The abfs client has a fully consistent view of the store, which has complete Create Read Update and Delete consistency for data and metadata. (Compare and contrast with S3 which only offers Create consistency; S3Guard adds CRUD to metadata, but not the underlying data).

Performance

TODO: check these.

File Rename: O(1).
Directory Rename: O(files).
Directory Delete: O(files).

Configuring ABFS

Any configuration can be specified generally (or as the default when accessing all accounts) or can be tied to s a specific account. For example, an OAuth identity can be configured for use regardless of which account is accessed with the property “fs.azure.account.oauth2.client.id” or you can configure an identity to be used only for a specific storage account with “fs.azure.account.oauth2.client.id.<account_name>.dfs.core.windows.net”.

Note that it doesn't make sense to do this with some properties, like shared keys that are inherently account-specific.

Flush Options

1. Azure Blob File System Flush Options

Config fs.azure.enable.flush provides an option to render ABFS flush APIs - HFlush() and HSync() to be no-op. By default, this config will be set to true.

Both the APIs will ensure that data is persisted.

2. OutputStream Flush Options

Config fs.azure.disable.outputstream.flush provides an option to render OutputStream Flush() API to be a no-op in AbfsOutputStream.
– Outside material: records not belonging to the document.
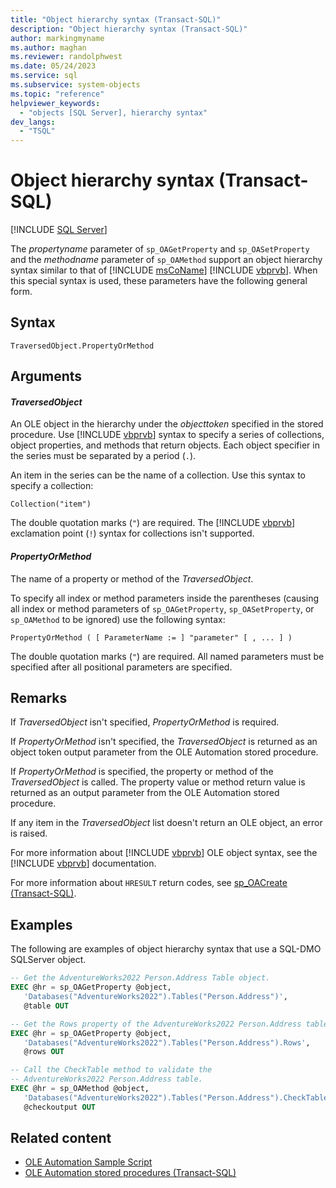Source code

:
 ```yaml
---
title: "Object hierarchy syntax (Transact-SQL)"
description: "Object hierarchy syntax (Transact-SQL)"
author: markingmyname
ms.author: maghan
ms.reviewer: randolphwest
ms.date: 05/24/2023
ms.service: sql
ms.subservice: system-objects
ms.topic: "reference"
helpviewer_keywords:
  - "objects [SQL Server], hierarchy syntax"
dev_langs:
  - "TSQL"
---
```

# Object hierarchy syntax (Transact-SQL)

[!INCLUDE [SQL Server](../../includes/applies-to-version/sqlserver.md)]

The *propertyname* parameter of `sp_OAGetProperty` and `sp_OASetProperty` and the *methodname* parameter of `sp_OAMethod` support an object hierarchy syntax similar to that of [!INCLUDE [msCoName](../../includes/msconame-md.md)] [!INCLUDE [vbprvb](../../includes/vbprvb-md.md)]. When this special syntax is used, these parameters have the following general form.

## Syntax

```vbscript
TraversedObject.PropertyOrMethod
```

## Arguments

#### *TraversedObject*

An OLE object in the hierarchy under the *objecttoken* specified in the stored procedure. Use [!INCLUDE [vbprvb](../../includes/vbprvb-md.md)] syntax to specify a series of collections, object properties, and methods that return objects. Each object specifier in the series must be separated by a period (`.`).

An item in the series can be the name of a collection. Use this syntax to specify a collection:

```vbscript
Collection("item")
```

The double quotation marks (`"`) are required. The [!INCLUDE [vbprvb](../../includes/vbprvb-md.md)] exclamation point (`!`) syntax for collections isn't supported.

#### *PropertyOrMethod*

The name of a property or method of the *TraversedObject*.

To specify all index or method parameters inside the parentheses (causing all index or method parameters of `sp_OAGetProperty`, `sp_OASetProperty`, or `sp_OAMethod` to be ignored) use the following syntax:

```vbscript
PropertyOrMethod ( [ ParameterName := ] "parameter" [ , ... ] )
```

The double quotation marks (`"`) are required. All named parameters must be specified after all positional parameters are specified.

## Remarks

If *TraversedObject* isn't specified, *PropertyOrMethod* is required.

If *PropertyOrMethod* isn't specified, the *TraversedObject* is returned as an object token output parameter from the OLE Automation stored procedure.

If *PropertyOrMethod* is specified, the property or method of the *TraversedObject* is called. The property value or method return value is returned as an output parameter from the OLE Automation stored procedure.

If any item in the *TraversedObject* list doesn't return an OLE object, an error is raised.

For more information about [!INCLUDE [vbprvb](../../includes/vbprvb-md.md)] OLE object syntax, see the [!INCLUDE [vbprvb](../../includes/vbprvb-md.md)] documentation.

For more information about `HRESULT` return codes, see [sp_OACreate (Transact-SQL)](sp-oacreate-transact-sql.md).

## Examples

The following are examples of object hierarchy syntax that use a SQL-DMO SQLServer object.

```sql
-- Get the AdventureWorks2022 Person.Address Table object.
EXEC @hr = sp_OAGetProperty @object,
   'Databases("AdventureWorks2022").Tables("Person.Address")',
   @table OUT

-- Get the Rows property of the AdventureWorks2022 Person.Address table.
EXEC @hr = sp_OAGetProperty @object,
   'Databases("AdventureWorks2022").Tables("Person.Address").Rows',
   @rows OUT

-- Call the CheckTable method to validate the
-- AdventureWorks2022 Person.Address table.
EXEC @hr = sp_OAMethod @object,
   'Databases("AdventureWorks2022").Tables("Person.Address").CheckTable',
   @checkoutput OUT
```

## Related content

- [OLE Automation Sample Script](../stored-procedures/ole-automation-sample-script.md)
- [OLE Automation stored procedures (Transact-SQL)](ole-automation-stored-procedures-transact-sql.md)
By default, this config will be set to true.

Hflush() being the only documented API that can provide persistent data transfer, Flush() also attempting to persist buffered data will lead to performance issues.

Testing ABFS

Access Options

Config fs.azure.enable.check.access needs to be set true to enable the AzureBlobFileSystem.access().

See the relevant section in Testing Azure.

References

A closer look at Azure Data Lake Storage Gen2; MSDN Article from June 28, 2018.